Wednesday, September 15, 2010

Tea on the Radio

I found a few items related to tea in the National Public Radio archives that help to tell the story of the geography of tea. I am interested in the subject both because of my growing interest in tea and because my daughter is actively preparing for a service-learning trip to India in 2011.

For example, "Tea Thieves" is a Guy Raz interview of Sarah Rose about her book For All the Tea in China, about England's century-long effort that allowed India to supplant China as the world's leading producer of tea. The story focuses on Robert Fortune, an aptly named China expert, botanist, and corporate spy whose skills were employed by the East India Trading Company, with effects that remain profound two centuries later.

According to a visit reported by Daniel Zwerdlig, Cafe Kaffee Kuchh in Chandigarh, Punjab "created this cafe as an antidote to modern India," which some see as disconnected from its roots and too focused on money. The cafe is a place for young people to share tea and food, but also to cultivate community. I am glad to be finding the same thing in pockets here in the United States.

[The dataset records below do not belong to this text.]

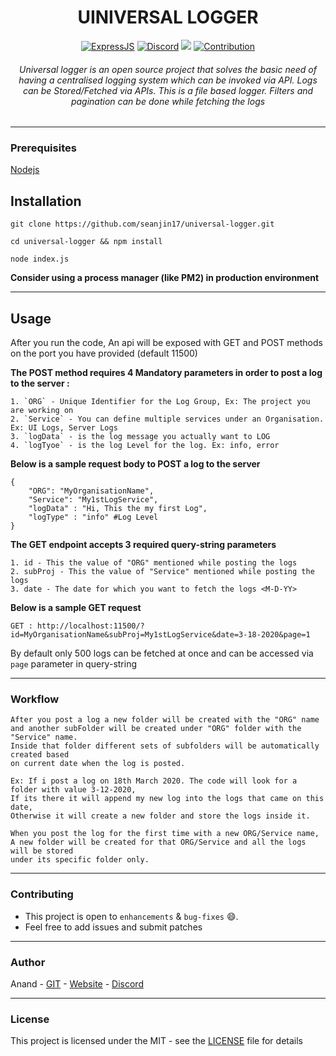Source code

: 

<h1 align="center">UINIVERSAL LOGGER</h1>

<div align="center">

[![ExpressJS](https://img.shields.io/badge/ExpressJS-black.svg?style=for-the-badge)](https://expressjs.com)
[![Discord](https://img.shields.io/badge/discord-chat-green.svg?style=for-the-badge)](https://discord.gg/5mwNujH)
[![](https://img.shields.io/badge/LICENSE-GNU-orange.svg?style=for-the-badge)](./LICENSE)
[![Contribution](https://img.shields.io/badge/contribute-green.svg?style=for-the-badge)](https://github.com/seanjin17/universal-logger/pulls)


<h6>Universal logger is an open source project that solves the basic need of having a centralised logging system which can be invoked via API. Logs can be Stored/Fetched via APIs. This is a file based logger. Filters and pagination can be done while fetching the logs</h6>
</div>

------------------------------------------
### Prerequisites
[Nodejs](https://nodejs.org/en)

## Installation
`git clone https://github.com/seanjin17/universal-logger.git`

`cd universal-logger && npm install`

`node index.js`

**Consider using a process manager (like PM2) in production environment**

------------------------------------------
## Usage
After you run the code, An api will be exposed with GET and POST methods on the port you have provided (default 11500)

**The POST method requires 4 Mandatory parameters in order to post a log to the server :**

```
1. `ORG` - Unique Identifier for the Log Group, Ex: The project you are working on
2. `Service` - You can define multiple services under an Organisation. Ex: UI Logs, Server Logs
3. `logData` - is the log message you actually want to LOG
4. `logTyoe` - is the log Level for the log. Ex: info, error
```

**Below is a sample request body to POST a log to the server**

```
{ 
	"ORG": "MyOrganisationName", 
	"Service": "My1stLogService", 
	"logData" : "Hi, This the my first Log", 
	"logType" : "info" #Log Level 
}
```

**The GET endpoint accepts 3 required query-string parameters**

```
1. id - This the value of "ORG" mentioned while posting the logs
2. subProj - This the value of "Service" mentioned while posting the logs
3. date - The date for which you want to fetch the logs <M-D-YY>
```

**Below is a sample GET request**

```
GET : http://localhost:11500/?id=MyOrganisationName&subProj=My1stLogService&date=3-18-2020&page=1
```


By default only 500 logs can be fetched at once and can be accessed via `page` parameter in query-string


------------------------------------------
### Workflow

```
After you post a log a new folder will be created with the "ORG" name 
and another subFolder will be created under "ORG" folder with the "Service" name. 
Inside that folder different sets of subfolders will be automatically created based 
on current date when the log is posted.

Ex: If i post a log on 18th March 2020. The code will look for a folder with value 3-12-2020, 
If its there it will append my new log into the logs that came on this date, 
Otherwise it will create a new folder and store the logs inside it.

When you post the log for the first time with a new ORG/Service name, 
A new folder will be created for that ORG/Service and all the logs will be stored 
under its specific folder only.
```

------------------------------------------
### Contributing

 * This project is open to `enhancements` & `bug-fixes` :smile:.
 * Feel free to add issues and submit patches

------------------------------------------
### Author
Anand - [GIT](https://github.com/seanjin17) - [Website](https://my.anandks.com) - [Discord](https://discord.gg/5mwNujH)

------------------------------------------
### License
This project is licensed under the MIT - see the [LICENSE](./LICENSE) file for details

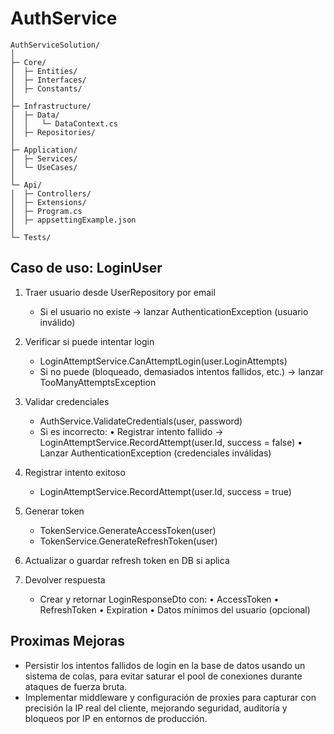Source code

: # AuthService

```
AuthServiceSolution/
│
├─ Core/                       
│  ├─ Entities/
│  ├─ Interfaces/
│  ├─ Constants/
│
├─ Infrastructure/           
│  ├─ Data/
│  │   └─ DataContext.cs
│  ├─ Repositories/ 
│
├─ Application/              
│  ├─ Services/
│  └─ UseCases/               
│
└─ Api/                    
│  ├─ Controllers/
│  ├─ Extensions/
│  ├─ Program.cs
│  ├─ appsettingExample.json
│
└─ Tests/    
```
  
## Caso de uso: LoginUser

1. Traer usuario desde UserRepository por email
   - Si el usuario no existe → lanzar AuthenticationException (usuario inválido)

2. Verificar si puede intentar login
   - LoginAttemptService.CanAttemptLogin(user.LoginAttempts)
   - Si no puede (bloqueado, demasiados intentos fallidos, etc.) → lanzar TooManyAttemptsException

3. Validar credenciales
   - AuthService.ValidateCredentials(user, password)
   - Si es incorrecto:
       • Registrar intento fallido → LoginAttemptService.RecordAttempt(user.Id, success = false)
       • Lanzar AuthenticationException (credenciales inválidas)

4. Registrar intento exitoso
   - LoginAttemptService.RecordAttempt(user.Id, success = true)

5. Generar token
   - TokenService.GenerateAccessToken(user)
   - TokenService.GenerateRefreshToken(user)

6. Actualizar o guardar refresh token en DB si aplica

7. Devolver respuesta
   - Crear y retornar LoginResponseDto con:
       • AccessToken
       • RefreshToken
       • Expiration
       • Datos mínimos del usuario (opcional)

## Proximas Mejoras

- Persistir los intentos fallidos de login en la base de datos usando un sistema de colas, para evitar saturar el pool de conexiones durante ataques de fuerza bruta.
- Implementar middleware y configuración de proxies para capturar con precisión la IP real del cliente, mejorando seguridad, auditoría y bloqueos por IP en entornos de producción.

At the opposite extreme, perhaps, is Sanjiv Mehta of Mumbai by way of London, who recently purchased the intellectual property rights of the East India Company in order to apply the brand to luxury goods. In many ways, it was the first multinational corporation, associated with both the best and the worst of colonization and therefore of globalization. In his conversation with Robert Siegel, CEO Mehta clearly is proud of the legacy he has purchased and its marketing value. It might just work, his trademarks now include not only a lot of teas and jams, but also the coffee that was Napolean's final wish: the coffee of St. Helena Island.